Se è necessario un selfie per emozionare se stessi – libertà di espressione a confronto: Snapchat vs. Facebook
Segnaposti esistenziali. È questo
che sarebbero diventate le nostre presenze sul social network più famoso del
mondo (Facebook) secondo Nathan Jurgenson, sociologo ed esperto del
mondo digitale. Su Facebook – sostiene Jurgenson nell’articolo di Alessandro
Longo - ci sei perché ci devi essere, per dimostrare di esistere, per
possedere un’identità che venga riconosciuta all’esterno. Ma proprio il
successo di questo strumento d’interconnessione di massa, che lo scorso 4
febbraio ha festeggiato i suoi dieci anni di vita con il suo miliardo e
duecentotrenta milioni di utenti medi mensili, ne starebbe attivando la
crisi, portando soprattutto i più giovani (il segmento core di Facebbok) a spostarsi
verso altri lidi virtuali dove si avrebbe una maggiore libertà di
espressione (Snapchat, Ask.fm, We Heart it, Instagram). Accanto quindi alla
propria vista convenzionale e pubblica su FB, soprattutto agli under 30, piacerebbe
attivare altre possibili viste di se stessi rivolte o a un gruppo di
utenti ridotto e conosciuto con cui chiacchierare liberamente dei temi che più
li preoccupano (Snapchat) oppure a uno o più gruppi anonimi davanti ai quali
ci s’impegna a dire la verità e, perché no, a sottomettersi a ogni forma di
pegno che venga inflitto (Ask.fm). Sempre più
spesso capita di limitarsi alle sole immagini, abolendo le parole. E allora Instagram con i suoi selfie
(ossia autoscatti di se stessi da condividere in rete) o We heart it con le sue foto emozionali.
La vista di Jurgenson,
che essendo anche collaboratore di Snapchat, potrebbe essere un po’ di parte,
apre nuove possibilità alla netnografia (neologismo che combina internet
ed etnografia), metodo di analisi che consente a ricercatori come Jurgenson di
immettersi/partecipare alle comunicazioni on line degli abitanti dei social
networks per estrarne informazioni utili a sviluppare i social networks stessi
e perché no, i prodotti con cui intervallare il flusso emotivo dei naviganti.
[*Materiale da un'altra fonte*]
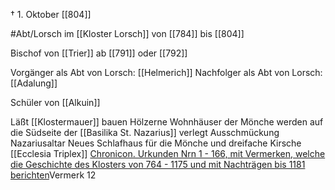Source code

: † 1. Oktober [[804]]

#Abt/Lorsch im [[Kloster Lorsch]] von [[784]] bis [[804]]

Bischof von [[Trier]] ab [[791]] oder [[792]]

Vorgänger als Abt von Lorsch: [[Helmerich]]
Nachfolger als Abt von Lorsch: [[Adalung]]

Schüler von [[Alkuin]]

Läßt [[Klostermauer]] bauen
Hölzerne Wohnhäuser der Mönche werden auf die Südseite der [[Basilika St. Nazarius]] verlegt
Ausschmückung Nazariusaltar
Neues Schlafhaus für die Mönche und dreifache Kirsche [[Ecclesia Triplex]] [Chronicon. Urkunden Nrn 1 - 166, mit Vermerken, welche die Geschichte des Klosters von 764 - 1175 und mit Nachträgen bis 1181 berichten](zotero://select/library/items/E7KL9W8E)Vermerk 12

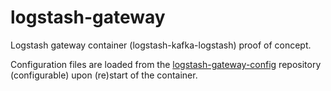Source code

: # logstash-gateway
Logstash gateway container (logstash-kafka-logstash) proof of concept.

Configuration files are loaded from the [logstash-gateway-config](https://github.com/v42net/logstash-gateway-config) repository (configurable) upon (re)start of the container.
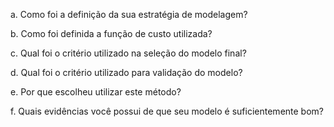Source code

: a. Como foi a definição da sua estratégia de modelagem?


b. Como foi definida a função de custo utilizada?


c. Qual foi o critério utilizado na seleção do modelo final?


d. Qual foi o critério utilizado para validação do modelo?


e. Por que escolheu utilizar este método?


f. Quais evidências você possui de que seu modelo é suficientemente bom?
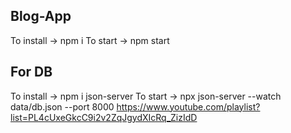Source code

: ## Blog-App
   To install -> npm i
   To start -> npm start

## For DB
   To install ->  npm i json-server
   To start -> npx json-server --watch data/db.json --port 8000 
   https://www.youtube.com/playlist?list=PL4cUxeGkcC9i2v2ZqJgydXIcRq_ZizIdD
   
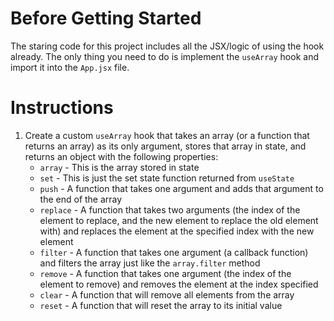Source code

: # Before Getting Started

The staring code for this project includes all the JSX/logic of using the hook already. The only thing you need to do is implement the `useArray` hook and import it into the `App.jsx` file.

# Instructions

1. Create a custom `useArray` hook that takes an array (or a function that returns an array) as its only argument, stores that array in state, and returns an object with the following properties:
    * `array` - This is the array stored in state
    * `set` - This is just the set state function returned from `useState`
    * `push` - A function that takes one argument and adds that argument to the end of the array
    * `replace` - A function that takes two arguments (the index of the element to replace, and the new element to replace the old element with) and replaces the element at the specified index with the new element
    * `filter` - A function that takes one argument (a callback function) and filters the array just like the `array.filter` method
    * `remove` - A function that takes one argument (the index of the element to remove) and removes the element at the index specified
    * `clear` - A function that will remove all elements from the array
    * `reset` - A function that will reset the array to its initial value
Non
ci sorprenderemmo se da qui a pochi giorni fosse pubblicata un’altra vista,
magari di un etnografo che collabora con FB, in controtendenza. Che questa
variante esista o meno sembra diventare sempre meno importante, perché iniziata
a fluire sulla rete, utilizzando i canali e le modalità più adatte a interagire
con gli utenti che si vuole recuperare, ha buone chance di diventare in ogni
caso reale. Viene alla mente Stephen Glass,
giornalista del prestigioso New
Republic, che inventava le sue storie perché riteneva che la realtà non
fosse abbastanza interessante. Ebbene aveva ragione. I suoi articoli aprivano
possibilità al lettore di entrare in così tante viste della realtà e in
altrettante emozioni da rendere il quotidiano mondo corporeo assai noioso. I
suoi lettori divennero dipendenti dalla vista di Glass e quando si scoprì che
era falsa, in molti soffrirono per la perdita di quelle incorporee e briose
realtà più che per la bugia in esse nascosta.